The four groups are not isolated. They interact, and the type of interaction depends on the group combination.
Mathematical constraints bound behavioural tendencies: Hofstadter’s Law (L7) says estimates are always wrong — but Amdahl’s Law (L1) gives you the hard upper bound on what is achievable. Even perfect estimation cannot help if the proposed architecture violates a physics constraint. Check mathematical laws first; they close the solution space before behavioural tendencies matter.

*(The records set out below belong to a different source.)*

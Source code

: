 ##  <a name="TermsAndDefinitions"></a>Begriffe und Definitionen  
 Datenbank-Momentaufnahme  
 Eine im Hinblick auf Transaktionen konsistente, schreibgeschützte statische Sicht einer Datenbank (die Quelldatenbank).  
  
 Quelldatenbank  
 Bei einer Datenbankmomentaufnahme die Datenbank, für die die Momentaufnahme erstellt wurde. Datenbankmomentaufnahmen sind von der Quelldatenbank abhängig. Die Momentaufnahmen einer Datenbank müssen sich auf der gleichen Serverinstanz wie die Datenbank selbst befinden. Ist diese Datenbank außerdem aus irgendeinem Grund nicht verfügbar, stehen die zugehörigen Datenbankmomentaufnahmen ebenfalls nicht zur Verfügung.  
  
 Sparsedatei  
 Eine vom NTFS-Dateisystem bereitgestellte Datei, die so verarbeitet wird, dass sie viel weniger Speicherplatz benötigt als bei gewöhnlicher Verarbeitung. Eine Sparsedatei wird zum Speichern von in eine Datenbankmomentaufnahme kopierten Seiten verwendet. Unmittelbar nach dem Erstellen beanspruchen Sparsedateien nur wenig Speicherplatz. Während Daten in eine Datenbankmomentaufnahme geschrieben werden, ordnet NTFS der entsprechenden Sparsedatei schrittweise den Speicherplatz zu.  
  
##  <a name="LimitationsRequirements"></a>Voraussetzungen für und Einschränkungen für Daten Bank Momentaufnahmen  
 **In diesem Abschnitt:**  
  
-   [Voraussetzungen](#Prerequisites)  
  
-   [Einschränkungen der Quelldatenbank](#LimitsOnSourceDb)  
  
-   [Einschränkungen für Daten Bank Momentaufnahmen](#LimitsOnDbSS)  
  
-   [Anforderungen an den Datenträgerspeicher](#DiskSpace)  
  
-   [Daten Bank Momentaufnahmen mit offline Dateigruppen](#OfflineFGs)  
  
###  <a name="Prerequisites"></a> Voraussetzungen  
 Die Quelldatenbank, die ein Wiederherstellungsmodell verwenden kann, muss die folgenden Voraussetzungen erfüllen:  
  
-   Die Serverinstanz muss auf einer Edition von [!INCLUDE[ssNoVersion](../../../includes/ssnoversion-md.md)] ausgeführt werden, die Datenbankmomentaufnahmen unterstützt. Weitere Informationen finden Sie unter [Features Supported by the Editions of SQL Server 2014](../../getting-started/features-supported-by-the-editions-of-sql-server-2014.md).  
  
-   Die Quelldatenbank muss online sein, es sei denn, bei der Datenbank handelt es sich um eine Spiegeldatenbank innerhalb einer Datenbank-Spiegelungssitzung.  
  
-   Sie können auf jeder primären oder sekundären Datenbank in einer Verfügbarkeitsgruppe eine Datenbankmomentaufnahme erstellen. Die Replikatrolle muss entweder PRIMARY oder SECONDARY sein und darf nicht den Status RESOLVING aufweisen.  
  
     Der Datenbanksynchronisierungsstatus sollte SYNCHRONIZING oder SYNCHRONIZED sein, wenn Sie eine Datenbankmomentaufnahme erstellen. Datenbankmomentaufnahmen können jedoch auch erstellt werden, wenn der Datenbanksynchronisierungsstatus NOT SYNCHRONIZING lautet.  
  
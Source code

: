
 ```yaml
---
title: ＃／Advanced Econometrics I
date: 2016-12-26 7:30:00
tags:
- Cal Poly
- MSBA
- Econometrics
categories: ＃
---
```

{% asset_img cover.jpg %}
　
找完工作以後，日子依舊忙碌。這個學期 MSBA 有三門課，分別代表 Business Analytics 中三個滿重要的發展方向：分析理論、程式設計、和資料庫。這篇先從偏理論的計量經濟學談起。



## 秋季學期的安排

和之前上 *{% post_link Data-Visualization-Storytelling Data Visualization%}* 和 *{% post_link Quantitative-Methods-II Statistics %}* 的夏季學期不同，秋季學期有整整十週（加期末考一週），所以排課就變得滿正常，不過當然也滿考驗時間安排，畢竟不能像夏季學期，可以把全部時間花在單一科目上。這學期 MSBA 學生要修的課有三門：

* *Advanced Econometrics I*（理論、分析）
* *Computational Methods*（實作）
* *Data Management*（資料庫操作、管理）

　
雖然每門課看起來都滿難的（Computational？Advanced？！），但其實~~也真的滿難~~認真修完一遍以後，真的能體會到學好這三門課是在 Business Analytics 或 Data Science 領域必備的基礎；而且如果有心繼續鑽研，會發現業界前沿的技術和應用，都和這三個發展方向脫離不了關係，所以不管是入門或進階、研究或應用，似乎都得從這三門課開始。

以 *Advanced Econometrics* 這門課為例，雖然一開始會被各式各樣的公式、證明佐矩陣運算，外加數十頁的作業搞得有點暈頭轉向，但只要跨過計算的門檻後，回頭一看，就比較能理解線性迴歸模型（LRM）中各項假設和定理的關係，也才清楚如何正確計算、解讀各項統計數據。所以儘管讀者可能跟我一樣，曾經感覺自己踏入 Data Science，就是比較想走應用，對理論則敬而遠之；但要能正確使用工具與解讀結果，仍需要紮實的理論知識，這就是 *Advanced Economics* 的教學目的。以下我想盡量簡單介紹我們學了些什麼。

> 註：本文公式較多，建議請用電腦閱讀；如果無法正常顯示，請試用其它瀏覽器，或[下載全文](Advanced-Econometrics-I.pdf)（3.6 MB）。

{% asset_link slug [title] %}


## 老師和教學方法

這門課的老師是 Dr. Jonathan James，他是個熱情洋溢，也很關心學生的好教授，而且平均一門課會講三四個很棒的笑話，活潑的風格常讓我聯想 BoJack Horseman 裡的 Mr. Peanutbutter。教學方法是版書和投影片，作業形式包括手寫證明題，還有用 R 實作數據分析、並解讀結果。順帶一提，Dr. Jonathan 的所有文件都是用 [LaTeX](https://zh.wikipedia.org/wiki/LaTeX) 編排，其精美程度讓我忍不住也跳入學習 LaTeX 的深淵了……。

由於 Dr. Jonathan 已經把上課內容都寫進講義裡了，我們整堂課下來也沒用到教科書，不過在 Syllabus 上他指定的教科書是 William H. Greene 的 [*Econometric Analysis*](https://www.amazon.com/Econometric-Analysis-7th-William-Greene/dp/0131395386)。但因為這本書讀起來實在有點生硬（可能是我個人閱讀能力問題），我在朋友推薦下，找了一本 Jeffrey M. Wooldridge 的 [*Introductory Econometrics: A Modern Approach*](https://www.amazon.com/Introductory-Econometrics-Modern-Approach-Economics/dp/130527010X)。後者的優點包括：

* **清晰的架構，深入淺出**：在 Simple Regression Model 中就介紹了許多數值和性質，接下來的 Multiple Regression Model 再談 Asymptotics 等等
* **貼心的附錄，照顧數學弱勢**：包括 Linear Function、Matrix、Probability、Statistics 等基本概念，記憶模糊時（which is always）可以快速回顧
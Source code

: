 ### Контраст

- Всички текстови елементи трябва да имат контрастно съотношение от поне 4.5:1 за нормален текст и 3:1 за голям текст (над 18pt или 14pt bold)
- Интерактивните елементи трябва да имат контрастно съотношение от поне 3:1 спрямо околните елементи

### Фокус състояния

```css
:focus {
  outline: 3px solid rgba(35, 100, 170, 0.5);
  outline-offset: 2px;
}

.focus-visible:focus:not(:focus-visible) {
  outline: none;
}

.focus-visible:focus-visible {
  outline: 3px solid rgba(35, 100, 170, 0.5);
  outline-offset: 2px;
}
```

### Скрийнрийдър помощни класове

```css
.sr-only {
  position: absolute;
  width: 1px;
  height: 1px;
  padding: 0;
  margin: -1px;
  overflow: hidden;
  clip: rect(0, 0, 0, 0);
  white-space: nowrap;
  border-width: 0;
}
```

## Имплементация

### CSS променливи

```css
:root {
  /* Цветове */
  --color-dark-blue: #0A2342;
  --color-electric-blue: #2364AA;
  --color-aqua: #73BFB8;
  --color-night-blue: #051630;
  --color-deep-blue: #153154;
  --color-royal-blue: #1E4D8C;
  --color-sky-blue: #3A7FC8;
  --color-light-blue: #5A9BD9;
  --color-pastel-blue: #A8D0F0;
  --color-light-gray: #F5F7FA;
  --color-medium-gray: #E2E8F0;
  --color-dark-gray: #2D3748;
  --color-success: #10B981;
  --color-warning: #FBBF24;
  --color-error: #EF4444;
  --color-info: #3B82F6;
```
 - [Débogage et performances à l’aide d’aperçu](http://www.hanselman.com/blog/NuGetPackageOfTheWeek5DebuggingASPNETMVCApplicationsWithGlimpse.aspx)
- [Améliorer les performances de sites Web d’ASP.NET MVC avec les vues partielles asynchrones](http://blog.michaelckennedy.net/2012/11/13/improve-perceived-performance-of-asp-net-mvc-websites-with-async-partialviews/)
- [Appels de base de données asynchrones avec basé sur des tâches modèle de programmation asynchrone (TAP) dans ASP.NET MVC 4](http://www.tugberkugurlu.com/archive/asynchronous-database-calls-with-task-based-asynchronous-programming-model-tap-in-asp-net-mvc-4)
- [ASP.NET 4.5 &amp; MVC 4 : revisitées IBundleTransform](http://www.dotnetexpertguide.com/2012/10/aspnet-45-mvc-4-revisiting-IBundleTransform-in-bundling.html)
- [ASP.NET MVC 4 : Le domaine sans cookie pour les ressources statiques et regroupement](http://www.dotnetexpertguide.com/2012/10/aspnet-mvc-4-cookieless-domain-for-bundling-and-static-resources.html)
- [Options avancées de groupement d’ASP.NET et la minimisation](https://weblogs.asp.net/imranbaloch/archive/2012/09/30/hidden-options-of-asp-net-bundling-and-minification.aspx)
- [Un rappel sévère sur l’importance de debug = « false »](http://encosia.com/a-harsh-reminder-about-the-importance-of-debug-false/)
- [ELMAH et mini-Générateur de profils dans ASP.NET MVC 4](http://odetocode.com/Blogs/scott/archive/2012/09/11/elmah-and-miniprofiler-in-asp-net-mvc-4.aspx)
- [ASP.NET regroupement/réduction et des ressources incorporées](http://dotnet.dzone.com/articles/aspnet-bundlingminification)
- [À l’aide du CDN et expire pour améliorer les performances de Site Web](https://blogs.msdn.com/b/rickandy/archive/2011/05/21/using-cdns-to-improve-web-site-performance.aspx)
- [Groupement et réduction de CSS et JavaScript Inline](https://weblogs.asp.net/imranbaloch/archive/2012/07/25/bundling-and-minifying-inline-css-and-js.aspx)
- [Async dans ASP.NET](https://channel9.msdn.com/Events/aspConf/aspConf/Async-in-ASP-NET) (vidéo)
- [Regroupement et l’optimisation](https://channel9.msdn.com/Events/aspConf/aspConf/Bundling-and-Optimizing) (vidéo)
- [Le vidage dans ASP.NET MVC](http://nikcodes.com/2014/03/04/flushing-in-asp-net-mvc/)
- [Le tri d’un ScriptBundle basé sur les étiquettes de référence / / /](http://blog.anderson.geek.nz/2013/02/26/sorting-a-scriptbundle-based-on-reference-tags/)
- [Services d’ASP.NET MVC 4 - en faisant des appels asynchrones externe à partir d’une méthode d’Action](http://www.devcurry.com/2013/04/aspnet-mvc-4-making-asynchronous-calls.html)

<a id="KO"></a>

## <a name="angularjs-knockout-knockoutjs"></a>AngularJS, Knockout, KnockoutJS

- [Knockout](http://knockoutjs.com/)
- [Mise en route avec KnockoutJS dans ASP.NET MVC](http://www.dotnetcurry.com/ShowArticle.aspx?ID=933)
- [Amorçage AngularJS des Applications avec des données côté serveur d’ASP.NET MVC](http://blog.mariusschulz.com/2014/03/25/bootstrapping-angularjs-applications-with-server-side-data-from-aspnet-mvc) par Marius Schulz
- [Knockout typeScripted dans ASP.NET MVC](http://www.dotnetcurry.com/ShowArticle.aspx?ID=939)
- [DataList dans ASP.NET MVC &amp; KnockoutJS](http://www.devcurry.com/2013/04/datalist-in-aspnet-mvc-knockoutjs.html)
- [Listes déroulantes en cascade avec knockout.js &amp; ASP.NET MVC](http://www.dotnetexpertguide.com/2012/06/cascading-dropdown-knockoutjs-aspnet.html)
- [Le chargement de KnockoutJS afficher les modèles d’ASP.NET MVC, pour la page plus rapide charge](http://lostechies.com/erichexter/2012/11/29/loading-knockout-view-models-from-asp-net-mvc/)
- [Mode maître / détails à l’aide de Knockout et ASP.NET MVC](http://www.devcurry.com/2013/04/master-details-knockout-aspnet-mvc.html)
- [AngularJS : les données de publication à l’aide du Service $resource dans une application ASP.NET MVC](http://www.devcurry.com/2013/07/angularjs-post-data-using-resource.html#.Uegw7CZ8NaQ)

Design principles prevent behavioural failures: Conway’s Law (L10) predicts that team structure will produce a matching architecture. Gall’s Law (L11) says evolve don’t redesign. Together they describe a strategy: design teams to produce the architecture you want, then evolve it — do not attempt to build complex systems from scratch.
Statistical heuristics calibrate where to apply the others: The Pareto Principle (L15) tells you where to look first. 80% of latency typically comes from 20% of code paths. Apply Amdahl’s Law to those paths. 80% of failures typically come from 20% of components. Apply Q2 (How does it fail?) to those components.
Goodhart’s Law (L9) threatens all metrics-based applications of the others: Any time you measure compliance with a law (e.g., “our architecture review checks Amdahl”), Goodhart’s Law predicts that the measurement will be gamed. The engineering response: measure outcomes (latency, error rate) not compliance (review checkbox).